Kobe Bryant seemed capable of summoning greatness at any moment. He could be a streaky player, but when he was hot, he was unstoppable. There was the outing in 2003 when he set an NBA record with 12 threes in a single game, nine of them consecutive. Or the nine-game tear he went on that same year, scoring at least 40 points a game.
But his masterpiece was at the Staples Center 14 years ago this month. On Jan. 22, 2006, Bryant amassed a mind-boggling 81 points in one of the most impressive individual performances in basketball history. Only Wilt Chamberlain had ever scored more, with a 100-point performance in 1962.
Asked later what possessed him, Bryant was stumped. “To sit here and say I grasp what happened,” he said, “that would be lying.”
But there was something unusual about that day: It was the first and only game that his grandma had ever attended.

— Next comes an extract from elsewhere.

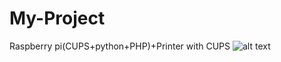 # My-Project
Raspberry pi(CUPS+python+PHP)+Printer with CUPS
![alt text](https://github.com/peeratpop/My-Project/blob/master/Overview.png)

In town from Philadelphia, she had avoided Bryant’s professional games because they made her so nervous. When he got off to a slow start, she worried that she was jinxing him.
But then Bryant seemed to become possessed. By the end of three quarters he had 53 points. In the fourth quarter, as he added another 28, he waved to his grandmother in the stands. She hugged a stranger sitting next to her, a Lakers superfan named Cathy Johnson. “It was absolutely electric,” Johnson recalled later in an interview with Vocativ.
When the final buzzer rang, Bryant had given his grandmother the greatest show of his career, and one that no other player has come close to matching since.